>>

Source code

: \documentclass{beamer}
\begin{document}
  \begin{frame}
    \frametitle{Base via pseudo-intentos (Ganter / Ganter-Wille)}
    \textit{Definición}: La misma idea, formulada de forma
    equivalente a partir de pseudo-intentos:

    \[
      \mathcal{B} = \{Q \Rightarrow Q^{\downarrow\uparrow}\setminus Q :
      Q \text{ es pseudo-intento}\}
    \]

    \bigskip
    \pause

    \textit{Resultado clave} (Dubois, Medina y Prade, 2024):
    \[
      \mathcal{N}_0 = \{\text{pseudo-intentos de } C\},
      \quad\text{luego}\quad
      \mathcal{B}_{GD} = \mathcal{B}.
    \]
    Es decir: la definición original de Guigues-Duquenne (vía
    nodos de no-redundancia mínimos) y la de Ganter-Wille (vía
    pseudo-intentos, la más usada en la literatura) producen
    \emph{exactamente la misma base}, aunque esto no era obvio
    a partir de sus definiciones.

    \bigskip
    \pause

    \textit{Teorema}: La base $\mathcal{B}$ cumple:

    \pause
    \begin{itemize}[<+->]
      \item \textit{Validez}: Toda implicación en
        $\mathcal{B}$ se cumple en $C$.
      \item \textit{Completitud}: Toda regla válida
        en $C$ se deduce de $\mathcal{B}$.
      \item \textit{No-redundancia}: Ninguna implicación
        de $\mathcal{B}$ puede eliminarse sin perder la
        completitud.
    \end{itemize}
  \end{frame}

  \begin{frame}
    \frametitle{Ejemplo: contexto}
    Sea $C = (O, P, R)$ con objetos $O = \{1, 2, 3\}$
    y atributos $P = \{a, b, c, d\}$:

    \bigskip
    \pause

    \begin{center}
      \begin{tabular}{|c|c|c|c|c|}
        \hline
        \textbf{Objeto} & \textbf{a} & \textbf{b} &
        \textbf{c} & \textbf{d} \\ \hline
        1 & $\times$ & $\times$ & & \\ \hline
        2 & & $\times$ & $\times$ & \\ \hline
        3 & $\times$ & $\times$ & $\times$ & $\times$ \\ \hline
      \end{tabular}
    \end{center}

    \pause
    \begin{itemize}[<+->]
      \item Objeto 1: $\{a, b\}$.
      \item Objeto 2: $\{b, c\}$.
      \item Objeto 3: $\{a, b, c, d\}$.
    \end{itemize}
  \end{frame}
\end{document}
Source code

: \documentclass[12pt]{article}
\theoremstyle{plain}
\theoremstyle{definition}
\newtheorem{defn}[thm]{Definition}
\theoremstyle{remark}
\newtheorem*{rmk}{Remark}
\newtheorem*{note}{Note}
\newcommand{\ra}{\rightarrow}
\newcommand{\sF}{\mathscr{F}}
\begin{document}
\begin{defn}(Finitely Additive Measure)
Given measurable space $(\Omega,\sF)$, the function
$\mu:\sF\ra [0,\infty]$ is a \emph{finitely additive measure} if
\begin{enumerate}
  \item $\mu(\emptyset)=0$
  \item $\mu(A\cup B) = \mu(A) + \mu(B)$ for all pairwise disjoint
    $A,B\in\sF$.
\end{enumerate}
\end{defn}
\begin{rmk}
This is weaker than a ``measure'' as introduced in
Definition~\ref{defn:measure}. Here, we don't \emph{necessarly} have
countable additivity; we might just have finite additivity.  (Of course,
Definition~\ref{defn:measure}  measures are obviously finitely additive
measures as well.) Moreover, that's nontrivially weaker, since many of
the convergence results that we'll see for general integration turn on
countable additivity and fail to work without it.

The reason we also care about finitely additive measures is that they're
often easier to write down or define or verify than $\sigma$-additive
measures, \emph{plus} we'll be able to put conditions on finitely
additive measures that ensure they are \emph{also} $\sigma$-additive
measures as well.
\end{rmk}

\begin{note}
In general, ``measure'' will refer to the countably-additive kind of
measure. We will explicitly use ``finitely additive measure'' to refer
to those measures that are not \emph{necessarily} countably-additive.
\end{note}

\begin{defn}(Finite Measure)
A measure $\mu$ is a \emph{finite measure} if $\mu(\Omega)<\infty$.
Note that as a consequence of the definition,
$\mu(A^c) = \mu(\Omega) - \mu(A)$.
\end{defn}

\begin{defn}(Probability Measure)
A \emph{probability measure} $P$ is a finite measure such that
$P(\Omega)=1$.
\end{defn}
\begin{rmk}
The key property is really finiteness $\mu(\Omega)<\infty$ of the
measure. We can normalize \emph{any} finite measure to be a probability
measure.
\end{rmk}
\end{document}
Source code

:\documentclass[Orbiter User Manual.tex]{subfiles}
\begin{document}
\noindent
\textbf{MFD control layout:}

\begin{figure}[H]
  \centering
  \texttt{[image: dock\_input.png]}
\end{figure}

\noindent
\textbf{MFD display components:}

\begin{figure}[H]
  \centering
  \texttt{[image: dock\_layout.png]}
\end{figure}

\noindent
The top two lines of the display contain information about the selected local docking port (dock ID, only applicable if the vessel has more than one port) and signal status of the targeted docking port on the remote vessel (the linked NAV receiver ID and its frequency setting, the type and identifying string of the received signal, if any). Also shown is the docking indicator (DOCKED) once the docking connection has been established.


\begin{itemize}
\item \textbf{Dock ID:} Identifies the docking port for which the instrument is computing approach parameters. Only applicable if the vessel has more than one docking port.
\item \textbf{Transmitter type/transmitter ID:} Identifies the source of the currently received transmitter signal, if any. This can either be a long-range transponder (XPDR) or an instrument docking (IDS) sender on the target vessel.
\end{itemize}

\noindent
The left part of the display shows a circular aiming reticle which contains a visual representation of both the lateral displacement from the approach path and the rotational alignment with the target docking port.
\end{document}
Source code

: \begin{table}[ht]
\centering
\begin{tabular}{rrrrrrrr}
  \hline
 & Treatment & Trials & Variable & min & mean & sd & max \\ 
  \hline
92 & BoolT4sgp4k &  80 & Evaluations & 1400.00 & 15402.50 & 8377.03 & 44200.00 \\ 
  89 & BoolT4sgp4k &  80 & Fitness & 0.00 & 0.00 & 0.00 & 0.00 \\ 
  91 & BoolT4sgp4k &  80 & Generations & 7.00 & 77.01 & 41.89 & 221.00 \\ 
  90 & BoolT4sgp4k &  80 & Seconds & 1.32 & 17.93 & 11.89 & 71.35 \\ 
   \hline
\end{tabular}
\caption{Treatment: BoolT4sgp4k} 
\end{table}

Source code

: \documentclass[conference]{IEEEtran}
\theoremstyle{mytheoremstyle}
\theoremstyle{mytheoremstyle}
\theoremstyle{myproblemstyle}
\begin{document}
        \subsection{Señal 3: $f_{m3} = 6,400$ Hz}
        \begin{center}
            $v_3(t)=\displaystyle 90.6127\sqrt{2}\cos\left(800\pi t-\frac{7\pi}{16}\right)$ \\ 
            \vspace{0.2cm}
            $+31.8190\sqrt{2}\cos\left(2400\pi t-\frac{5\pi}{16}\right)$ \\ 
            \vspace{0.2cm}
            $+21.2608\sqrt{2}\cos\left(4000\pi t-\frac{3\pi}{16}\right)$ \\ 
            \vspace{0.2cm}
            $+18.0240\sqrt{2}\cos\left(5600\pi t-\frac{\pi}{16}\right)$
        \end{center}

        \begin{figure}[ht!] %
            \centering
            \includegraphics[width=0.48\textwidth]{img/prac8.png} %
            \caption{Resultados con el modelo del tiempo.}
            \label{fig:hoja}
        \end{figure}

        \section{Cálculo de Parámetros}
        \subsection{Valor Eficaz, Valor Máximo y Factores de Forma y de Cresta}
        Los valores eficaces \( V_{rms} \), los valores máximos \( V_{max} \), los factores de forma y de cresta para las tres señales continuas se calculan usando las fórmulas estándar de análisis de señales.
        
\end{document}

<<

Retype, exactly and in full, the lines above from the one containing "the convergence results" through the one containing "additive measures that".

OUTPUT BELOW »
the convergence results that we'll see for general integration turn on
countable additivity and fail to work without it.

The reason we also care about finitely additive measures is that they're
often easier to write down or define or verify than $\sigma$-additive
measures, \emph{plus} we'll be able to put conditions on finitely
additive measures that ensure they are \emph{also} $\sigma$-additive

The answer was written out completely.